The dispute in Leeds where the council is controlled by a Liberal Democrat/Tory coalition is a wake-up call to those that are thinking about not voting for Labour in the council elections. The Liberal Democrat leader, Richard Brett, of Leeds City Council told the striking workers that they were 'lucky' to have a job at all owing to the current economic conditions. Who does he think he is? Well I can tell you, for his elected position he pockets £45,883 a year; Neil Evans, the Director of Environment and Neighbourhoods, the directorate responsible for the refuge workers, had his salary increased from £117,679 to £132,593 last year. Staggering isn't it? These people are the same people who fought to stop a "Leeds Living Wage" that a Labour and Green Party coalition tried to secure in December 2008.

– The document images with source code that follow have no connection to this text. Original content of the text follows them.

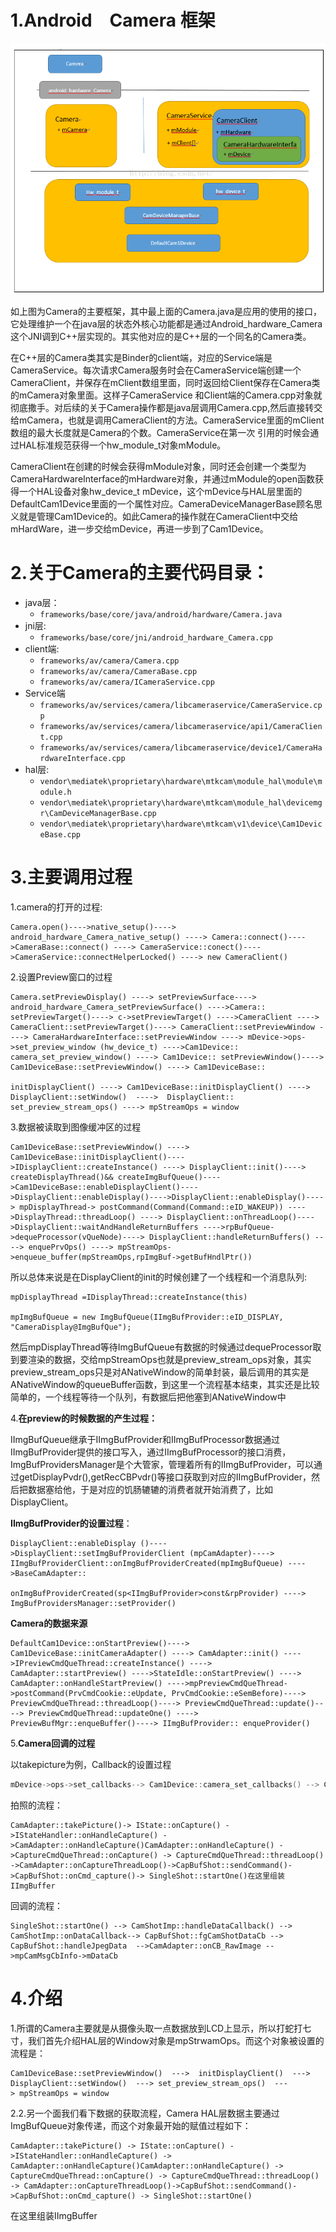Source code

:# 1.Android　Camera 框架

![mtk camera](image/mtk_camera.png)

如上图为Camera的主要框架，其中最上面的Camera.java是应用的使用的接口，它处理维护一个在java层的状态外核心功能都是通过Android_hardware_Camera这个JNI调到C++层实现的。其实他对应的是C++层的一个同名的Camera类。

在C++层的Camera类其实是Binder的client端，对应的Service端是CameraService。每次请求Camera服务时会在CameraService端创建一个CameraClient，并保存在mClient数组里面，同时返回给Client保存在Camera类的mCamera对象里面。这样子CameraService 和Client端的Camera.cpp对象就彻底撒手。对后续的关于Camera操作都是java层调用Camera.cpp,然后直接转交给mCamera，也就是调用CameraClient的方法。CameraService里面的mClient数组的最大长度就是Camera的个数。CameraService在第一次 引用的时候会通过HAL标准规范获得一个hw_module_t对象mModule。

CameraClient在创建的时候会获得mModule对象，同时还会创建一个类型为CameraHardwareInterface的mHardware对象，并通过mModule的open函数获得一个HAL设备对象hw_device_t mDevice，这个mDevice与HAL层里面的DefaultCam1Device里面的一个属性对应。CameraDeviceManagerBase顾名思义就是管理Cam1Device的。如此Camera的操作就在CameraClient中交给mHardWare，进一步交给mDevice，再进一步到了Cam1Device。

# 2.关于Camera的主要代码目录：

* java层：
	* `frameworks/base/core/java/android/hardware/Camera.java`
* jni层:
	* `frameworks/base/core/jni/android_hardware_Camera.cpp`
* client端:
	* `frameworks/av/camera/Camera.cpp`
	* `frameworks/av/camera/CameraBase.cpp` 
	* `frameworks/av/camera/ICameraService.cpp`
* Service端
	* `frameworks/av/services/camera/libcameraservice/CameraService.cpp`
	* `frameworks/av/services/camera/libcameraservice/api1/CameraClient.cpp`
	* `frameworks/av/services/camera/libcameraservice/device1/CameraHardwareInterface.cpp`
* hal层:
	* `vendor\mediatek\proprietary\hardware\mtkcam\module_hal\module\module.h`
	* `vendor\mediatek\proprietary\hardware\mtkcam\module_hal\devicemgr\CamDeviceManagerBase.cpp`
	* `vendor\mediatek\proprietary\hardware\mtkcam\v1\device\Cam1DeviceBase.cpp`

# 3.主要调用过程

1.camera的打开的过程:

```
Camera.open()---->native_setup()----> android_hardware_Camera_native_setup() ----> Camera::connect()---->CameraBase::connect() ----> CameraService::conect()---->CameraService::connectHelperLocked() ----> new CameraClient()
```

2.设置Preview窗口的过程

```
Camera.setPreviewDisplay() ----> setPreviewSurface----> android_hardware_Camera_setPreviewSurface() ---->Camera:: setPreviewTarget()----> c->setPreviewTarget() ---->CameraClient ----> CameraClient::setPreviewTarget()----> CameraClient::setPreviewWindow ----> CameraHardwareInterface::setPreviewWindow ----> mDevice->ops->set_preview_window (hw_device_t) ---->Cam1Device:: camera_set_preview_window() ----> Cam1Device:: setPreviewWindow()----> Cam1DeviceBase::setPreviewWindow() ----> Cam1DeviceBase::

initDisplayClient() ----> Cam1DeviceBase::initDisplayClient() ----> DisplayClient::setWindow()  ---->  DisplayClient:: set_preview_stream_ops() ----> mpStreamOps = window
```

3.数据被读取到图像缓冲区的过程

```
Cam1DeviceBase::setPreviewWindow() ----> Cam1DeviceBase::initDisplayClient()---->IDisplayClient::createInstance() ----> DisplayClient::init()----> createDisplayThread()&& createImgBufQueue()---->Cam1DeviceBase::enableDisplayClient()---->DisplayClient::enableDisplay()---->DisplayClient::enableDisplay()----> mpDisplayThread-> postCommand(Command(Command::eID_WAKEUP)) ---->DisplayThread::threadLoop() ----> DisplayClient::onThreadLoop()---->DisplayClient::waitAndHandleReturnBuffers ---->rpBufQueue->dequeProcessor(vQueNode)----> DisplayClient::handleReturnBuffers() ----> enquePrvOps() ----> mpStreamOps->enqueue_buffer(mpStreamOps,rpImgBuf->getBufHndlPtr())
```

所以总体来说是在DisplayClient的init的时候创建了一个线程和一个消息队列:

```
mpDisplayThread =IDisplayThread::createInstance(this)

mpImgBufQueue = new ImgBufQueue(IImgBufProvider::eID_DISPLAY, "CameraDisplay@ImgBufQue");
```

然后mpDisplayThread等待ImgBufQueue有数据的时候通过dequeProcessor取到要渲染的数据，交给mpStreamOps也就是preview_stream_ops对象，其实preview_stream_ops只是对ANativeWindow的简单封装，最后调用的其实是ANativeWindow的queueBuffer函数，到这里一个流程基本结束，其实还是比较简单的，一个线程等待一个队列，有数据后把他塞到ANativeWindow中

4.**在preview的时候数据的产生过程：**

IImgBufQueue继承于IImgBufProvider和IImgBufProcessor数据通过IImgBufProvider提供的接口写入，通过IImgBufProcessor的接口消费，ImgBufProvidersManager是个大管家，管理着所有的IImgBufProvider，可以通过getDisplayPvdr(),getRecCBPvdr()等接口获取到对应的IImgBufProvider，然后把数据塞给他，于是对应的饥肠辘辘的消费者就开始消费了，比如DisplayClient。

**IImgBufProvider的设置过程**：

```
DisplayClient::enableDisplay ()---->DisplayClient::setImgBufProviderClient (mpCamAdapter)----> IImgBufProviderClient::onImgBufProviderCreated(mpImgBufQueue) ---->BaseCamAdapter::

onImgBufProviderCreated(sp<IImgBufProvider>const&rpProvider) ----> ImgBufProvidersManager::setProvider()
```

**Camera的数据来源**

```
DefaultCam1Device::onStartPreview()----> Cam1DeviceBase::initCameraAdapter() ----> CamAdapter::init() ---->IPreviewCmdQueThread::createInstance() ----> CamAdapter::startPreview() ---->StateIdle::onStartPreview() ----> CamAdapter::onHandleStartPreview() ---->mpPreviewCmdQueThread->postCommand(PrvCmdCookie::eUpdate, PrvCmdCookie::eSemBefore)----> PreviewCmdQueThread::threadLoop()----> PreviewCmdQueThread::update()----> PreviewCmdQueThread::updateOne() ----> PreviewBufMgr::enqueBuffer()----> IImgBufProvider:: enqueProvider()
```

5.**Camera回调的过程**

以takepicture为例，Callback的设置过程

```c
mDevice->ops->set_callbacks--> Cam1Device::camera_set_callbacks() --> Cam1DeviceBase::setCallbacks--> mpCamMsgCbInfo->mDataCb=data_cb
```

拍照的流程：

```
CamAdapter::takePicture()-> IState::onCapture() ->IStateHandler::onHandleCapture() ->CamAdapter::onHandleCapture()CamAdapter::onHandleCapture() ->CaptureCmdQueThread::onCapture() -> CaptureCmdQueThread::threadLoop() ->CamAdapter::onCaptureThreadLoop()->CapBufShot::sendCommand()->CapBufShot::onCmd_capture()-> SingleShot::startOne()在这里组装IImgBuffer
```

回调的流程：

```
SingleShot::startOne() --> CamShotImp::handleDataCallback() --> CamShotImp::onDataCallback--> CapBufShot::fgCamShotDataCb --> CapBufShot::handleJpegData  -->CamAdapter::onCB_RawImage -->mpCamMsgCbInfo->mDataCb
```

# 4.介绍

1.所谓的Camera主要就是从摄像头取一点数据放到LCD上显示，所以打蛇打七寸，我们首先介绍HAL层的Window对象是mpStrwamOps。而这个对象被设置的流程是：

```
Cam1DeviceBase::setPreviewWindow()  --->  initDisplayClient()  ---> DisplayClient::setWindow()  ---> set_preview_stream_ops()  ---> mpStreamOps = window
```

2.2.另一个面我们看下数据的获取流程，Camera HAL层数据主要通过ImgBufQueue对象传递，而这个对象最开始的赋值过程如下：

```
CamAdapter::takePicture() -> IState::onCapture() ->IStateHandler::onHandleCapture() -> CamAdapter::onHandleCapture()CamAdapter::onHandleCapture() -> CaptureCmdQueThread::onCapture() -> CaptureCmdQueThread::threadLoop() -> CamAdapter::onCaptureThreadLoop()->CapBufShot::sendCommand()->CapBufShot::onCmd_capture() -> SingleShot::startOne()
```

在这里组装IImgBuffer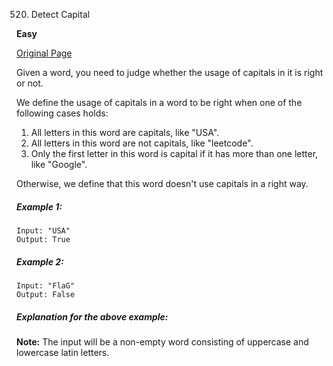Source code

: 520. Detect Capital

**Easy**

[Original Page](https://leetcode.com/problems/detect-capital/)

Given a word, you need to judge whether the usage of capitals in it is right or not.

We define the usage of capitals in a word to be right when one of the following cases holds:

1. All letters in this word are capitals, like "USA".
2. All letters in this word are not capitals, like "leetcode".
3. Only the first letter in this word is capital if it has more than one letter, like "Google".

Otherwise, we define that this word doesn't use capitals in a right way.
##### Example 1:
```
Input: "USA"
Output: True
```
##### Example 2:
```
Input: "FlaG"
Output: False
```
##### Explanation for the above example:
**Note:** The input will be a non-empty word consisting of uppercase and lowercase latin letters.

The refuge workers dispute has lasted for 12 weeks and has finally been settled thanks to the rejection of the Lib Dem/Tory proposals by the workforce and public opinion. However, it is not without a price. Many of the workers were already struggling before the dispute started, now they have been without pay for twelve weeks. For them, it was a campaign they had to win and they have. Public opinion does not favour punishing hardworking people who have done nothing to cause the recession.

All of us are in this situation together and it is unacceptable that the low-paid pay to get us out of it. According to the Guardian, "We are now seeing groups of workers ready to stand up to oppose deteriorating wages and conditions. They feel the economic crisis should not be solved at their expense and are showing a real combative attitude when attacked. The Leeds bin workers' stance and their ultimate victory under extremely difficult circumstances prove that working people are not willing to be turned over; their example will be followed by others."

It is vital that Labour candidates in the local elections, who stand for social justice and whom work for the eradication of poverty are supported.